### Exercise
Using the entries that follow, collect the lines where the word "custom" appears.
((
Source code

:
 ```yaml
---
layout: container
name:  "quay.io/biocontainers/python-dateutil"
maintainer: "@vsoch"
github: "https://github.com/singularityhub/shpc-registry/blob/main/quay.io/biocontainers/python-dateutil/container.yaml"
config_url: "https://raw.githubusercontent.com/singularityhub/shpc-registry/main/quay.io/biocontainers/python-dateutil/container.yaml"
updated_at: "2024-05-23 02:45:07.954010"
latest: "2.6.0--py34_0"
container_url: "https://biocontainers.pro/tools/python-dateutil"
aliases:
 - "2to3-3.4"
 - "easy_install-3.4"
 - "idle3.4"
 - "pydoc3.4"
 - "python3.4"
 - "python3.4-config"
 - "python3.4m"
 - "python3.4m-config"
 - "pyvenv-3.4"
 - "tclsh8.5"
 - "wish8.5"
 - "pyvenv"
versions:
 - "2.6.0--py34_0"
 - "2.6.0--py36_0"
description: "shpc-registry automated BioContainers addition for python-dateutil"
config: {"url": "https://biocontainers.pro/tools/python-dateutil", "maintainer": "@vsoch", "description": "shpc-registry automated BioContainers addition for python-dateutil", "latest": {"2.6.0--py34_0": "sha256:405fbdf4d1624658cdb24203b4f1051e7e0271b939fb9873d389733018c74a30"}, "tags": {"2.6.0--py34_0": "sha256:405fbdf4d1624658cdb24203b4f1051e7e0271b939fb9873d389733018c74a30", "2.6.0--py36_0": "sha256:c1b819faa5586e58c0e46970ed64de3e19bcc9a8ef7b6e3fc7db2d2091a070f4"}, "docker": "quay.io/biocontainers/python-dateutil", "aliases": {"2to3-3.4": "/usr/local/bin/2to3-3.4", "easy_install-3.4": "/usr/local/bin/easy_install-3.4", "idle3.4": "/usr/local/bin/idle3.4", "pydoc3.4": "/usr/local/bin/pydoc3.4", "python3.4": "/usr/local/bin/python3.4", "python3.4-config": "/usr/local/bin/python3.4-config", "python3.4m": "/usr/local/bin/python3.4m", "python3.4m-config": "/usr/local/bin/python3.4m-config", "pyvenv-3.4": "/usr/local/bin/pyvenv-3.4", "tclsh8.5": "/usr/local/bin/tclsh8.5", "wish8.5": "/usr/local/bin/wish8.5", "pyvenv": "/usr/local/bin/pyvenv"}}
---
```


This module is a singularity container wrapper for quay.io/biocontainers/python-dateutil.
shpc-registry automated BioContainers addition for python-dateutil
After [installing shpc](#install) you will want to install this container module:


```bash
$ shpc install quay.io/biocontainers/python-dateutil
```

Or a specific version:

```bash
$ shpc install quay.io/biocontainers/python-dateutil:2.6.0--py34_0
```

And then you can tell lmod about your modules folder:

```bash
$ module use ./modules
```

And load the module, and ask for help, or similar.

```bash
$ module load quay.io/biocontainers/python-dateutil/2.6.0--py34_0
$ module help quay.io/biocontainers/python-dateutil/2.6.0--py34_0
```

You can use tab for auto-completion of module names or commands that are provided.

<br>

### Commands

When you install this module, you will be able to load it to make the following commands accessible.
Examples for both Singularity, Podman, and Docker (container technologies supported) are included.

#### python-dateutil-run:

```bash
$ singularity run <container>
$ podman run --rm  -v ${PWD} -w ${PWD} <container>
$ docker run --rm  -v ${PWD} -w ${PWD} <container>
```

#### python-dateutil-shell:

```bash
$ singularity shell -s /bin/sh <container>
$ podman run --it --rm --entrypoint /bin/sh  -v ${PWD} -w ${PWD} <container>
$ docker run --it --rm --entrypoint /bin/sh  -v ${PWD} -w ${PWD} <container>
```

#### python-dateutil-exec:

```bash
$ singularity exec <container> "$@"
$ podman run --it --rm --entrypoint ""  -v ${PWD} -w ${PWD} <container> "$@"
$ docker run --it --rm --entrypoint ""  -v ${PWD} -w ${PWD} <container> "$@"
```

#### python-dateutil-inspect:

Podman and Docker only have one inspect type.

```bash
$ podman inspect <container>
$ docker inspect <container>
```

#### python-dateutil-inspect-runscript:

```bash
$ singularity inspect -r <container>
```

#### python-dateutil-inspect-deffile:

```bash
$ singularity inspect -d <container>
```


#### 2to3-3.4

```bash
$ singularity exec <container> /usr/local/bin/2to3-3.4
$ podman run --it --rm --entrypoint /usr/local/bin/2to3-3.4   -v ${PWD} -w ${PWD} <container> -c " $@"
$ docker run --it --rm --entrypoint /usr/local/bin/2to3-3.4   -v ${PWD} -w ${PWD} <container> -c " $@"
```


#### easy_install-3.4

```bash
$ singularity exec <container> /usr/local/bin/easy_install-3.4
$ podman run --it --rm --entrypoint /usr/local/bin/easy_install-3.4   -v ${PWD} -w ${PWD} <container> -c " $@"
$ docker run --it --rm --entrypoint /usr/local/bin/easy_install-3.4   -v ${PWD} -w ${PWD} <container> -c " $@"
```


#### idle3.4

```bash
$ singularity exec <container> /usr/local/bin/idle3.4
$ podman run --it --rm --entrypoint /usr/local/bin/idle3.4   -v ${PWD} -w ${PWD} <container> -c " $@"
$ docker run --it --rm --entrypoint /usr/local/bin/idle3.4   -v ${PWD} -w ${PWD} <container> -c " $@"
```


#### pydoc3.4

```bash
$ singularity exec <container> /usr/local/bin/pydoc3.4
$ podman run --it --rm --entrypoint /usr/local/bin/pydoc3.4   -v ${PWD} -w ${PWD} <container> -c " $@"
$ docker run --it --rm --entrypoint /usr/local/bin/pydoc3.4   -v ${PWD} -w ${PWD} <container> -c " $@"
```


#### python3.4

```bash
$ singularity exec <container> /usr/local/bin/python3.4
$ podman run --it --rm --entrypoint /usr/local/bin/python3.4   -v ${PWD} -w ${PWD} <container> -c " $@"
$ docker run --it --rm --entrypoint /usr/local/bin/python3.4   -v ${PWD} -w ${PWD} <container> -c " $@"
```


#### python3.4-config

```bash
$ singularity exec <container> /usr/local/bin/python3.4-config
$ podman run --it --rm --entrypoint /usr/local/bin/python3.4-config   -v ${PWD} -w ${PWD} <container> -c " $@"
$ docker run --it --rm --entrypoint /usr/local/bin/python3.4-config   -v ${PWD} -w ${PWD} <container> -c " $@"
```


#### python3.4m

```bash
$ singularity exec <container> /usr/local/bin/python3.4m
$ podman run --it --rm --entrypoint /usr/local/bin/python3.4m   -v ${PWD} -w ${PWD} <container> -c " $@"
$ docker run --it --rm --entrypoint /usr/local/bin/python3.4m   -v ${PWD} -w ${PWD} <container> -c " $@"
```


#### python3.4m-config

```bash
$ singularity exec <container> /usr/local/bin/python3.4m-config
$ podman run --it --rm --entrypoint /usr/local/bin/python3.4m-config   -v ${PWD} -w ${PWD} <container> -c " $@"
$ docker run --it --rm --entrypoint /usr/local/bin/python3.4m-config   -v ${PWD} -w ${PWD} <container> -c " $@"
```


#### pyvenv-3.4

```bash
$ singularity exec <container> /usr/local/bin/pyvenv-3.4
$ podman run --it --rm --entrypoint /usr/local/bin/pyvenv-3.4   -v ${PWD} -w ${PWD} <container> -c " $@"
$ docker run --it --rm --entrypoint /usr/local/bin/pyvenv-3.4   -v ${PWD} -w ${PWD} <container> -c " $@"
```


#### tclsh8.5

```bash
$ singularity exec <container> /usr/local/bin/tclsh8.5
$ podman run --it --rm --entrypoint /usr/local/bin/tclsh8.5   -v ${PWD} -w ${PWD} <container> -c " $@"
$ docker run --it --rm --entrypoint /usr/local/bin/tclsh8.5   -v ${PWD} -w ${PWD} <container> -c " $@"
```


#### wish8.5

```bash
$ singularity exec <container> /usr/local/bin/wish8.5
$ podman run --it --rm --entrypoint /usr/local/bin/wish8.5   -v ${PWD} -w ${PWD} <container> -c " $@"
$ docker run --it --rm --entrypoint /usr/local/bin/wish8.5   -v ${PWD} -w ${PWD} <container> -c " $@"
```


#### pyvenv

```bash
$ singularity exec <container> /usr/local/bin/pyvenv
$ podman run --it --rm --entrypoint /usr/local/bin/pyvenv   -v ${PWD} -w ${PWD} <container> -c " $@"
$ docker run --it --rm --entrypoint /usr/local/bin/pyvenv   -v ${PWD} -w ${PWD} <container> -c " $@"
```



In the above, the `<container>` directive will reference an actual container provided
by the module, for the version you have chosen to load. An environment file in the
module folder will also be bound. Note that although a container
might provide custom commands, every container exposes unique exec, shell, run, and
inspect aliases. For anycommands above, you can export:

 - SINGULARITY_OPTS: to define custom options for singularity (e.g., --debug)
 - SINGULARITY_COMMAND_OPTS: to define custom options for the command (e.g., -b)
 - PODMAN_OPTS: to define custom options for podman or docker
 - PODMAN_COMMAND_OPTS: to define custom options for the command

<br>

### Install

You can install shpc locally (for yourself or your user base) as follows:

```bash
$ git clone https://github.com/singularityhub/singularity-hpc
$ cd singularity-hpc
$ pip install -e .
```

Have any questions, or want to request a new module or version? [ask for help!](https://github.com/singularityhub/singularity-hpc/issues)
))
((
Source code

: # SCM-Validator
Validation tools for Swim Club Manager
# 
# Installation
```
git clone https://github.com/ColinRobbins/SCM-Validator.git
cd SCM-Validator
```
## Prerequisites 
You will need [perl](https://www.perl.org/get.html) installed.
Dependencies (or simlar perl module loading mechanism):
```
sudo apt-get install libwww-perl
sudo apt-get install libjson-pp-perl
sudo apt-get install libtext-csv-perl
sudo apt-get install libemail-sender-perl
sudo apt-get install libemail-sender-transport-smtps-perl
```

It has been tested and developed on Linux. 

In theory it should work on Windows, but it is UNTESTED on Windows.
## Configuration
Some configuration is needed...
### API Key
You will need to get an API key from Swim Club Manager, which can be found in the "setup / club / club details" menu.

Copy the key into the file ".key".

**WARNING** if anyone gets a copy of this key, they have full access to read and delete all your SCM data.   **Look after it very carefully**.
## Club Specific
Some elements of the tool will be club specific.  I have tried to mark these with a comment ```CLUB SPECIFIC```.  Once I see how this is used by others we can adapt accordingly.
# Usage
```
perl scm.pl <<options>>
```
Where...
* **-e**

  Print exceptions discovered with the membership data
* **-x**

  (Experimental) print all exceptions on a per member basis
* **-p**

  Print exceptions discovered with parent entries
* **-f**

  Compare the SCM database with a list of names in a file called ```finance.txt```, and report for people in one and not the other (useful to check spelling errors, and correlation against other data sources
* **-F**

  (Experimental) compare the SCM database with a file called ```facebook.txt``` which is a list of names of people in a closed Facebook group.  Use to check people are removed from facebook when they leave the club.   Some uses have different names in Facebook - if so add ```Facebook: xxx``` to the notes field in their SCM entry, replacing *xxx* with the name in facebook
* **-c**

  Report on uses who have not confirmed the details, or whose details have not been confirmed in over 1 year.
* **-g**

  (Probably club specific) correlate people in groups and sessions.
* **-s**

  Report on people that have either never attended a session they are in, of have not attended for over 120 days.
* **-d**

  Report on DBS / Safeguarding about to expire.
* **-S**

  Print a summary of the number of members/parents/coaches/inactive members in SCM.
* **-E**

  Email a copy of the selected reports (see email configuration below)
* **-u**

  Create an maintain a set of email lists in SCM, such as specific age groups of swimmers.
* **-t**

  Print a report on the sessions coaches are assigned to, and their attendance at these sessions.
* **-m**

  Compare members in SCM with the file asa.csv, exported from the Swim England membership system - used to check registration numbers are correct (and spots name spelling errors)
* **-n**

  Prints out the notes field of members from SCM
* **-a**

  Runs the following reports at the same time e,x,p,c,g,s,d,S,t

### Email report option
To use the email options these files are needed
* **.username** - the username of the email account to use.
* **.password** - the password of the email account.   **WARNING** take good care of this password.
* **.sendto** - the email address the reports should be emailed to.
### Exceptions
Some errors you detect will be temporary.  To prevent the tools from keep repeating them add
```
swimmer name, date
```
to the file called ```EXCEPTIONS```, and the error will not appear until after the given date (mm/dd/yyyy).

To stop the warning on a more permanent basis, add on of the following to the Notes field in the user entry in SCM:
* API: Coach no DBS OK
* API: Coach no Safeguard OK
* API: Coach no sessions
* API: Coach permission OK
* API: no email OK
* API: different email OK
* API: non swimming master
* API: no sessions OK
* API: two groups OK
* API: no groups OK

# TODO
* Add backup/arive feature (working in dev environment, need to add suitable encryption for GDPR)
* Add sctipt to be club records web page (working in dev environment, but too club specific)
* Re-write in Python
))
### Exercise result
might provide custom commands, every container exposes unique exec, shell, run, and
 - SINGULARITY_OPTS: to define custom options for singularity (e.g., --debug)
 - SINGULARITY_COMMAND_OPTS: to define custom options for the command (e.g., -b)
 - PODMAN_OPTS: to define custom options for podman or docker
 - PODMAN_COMMAND_OPTS: to define custom options for the command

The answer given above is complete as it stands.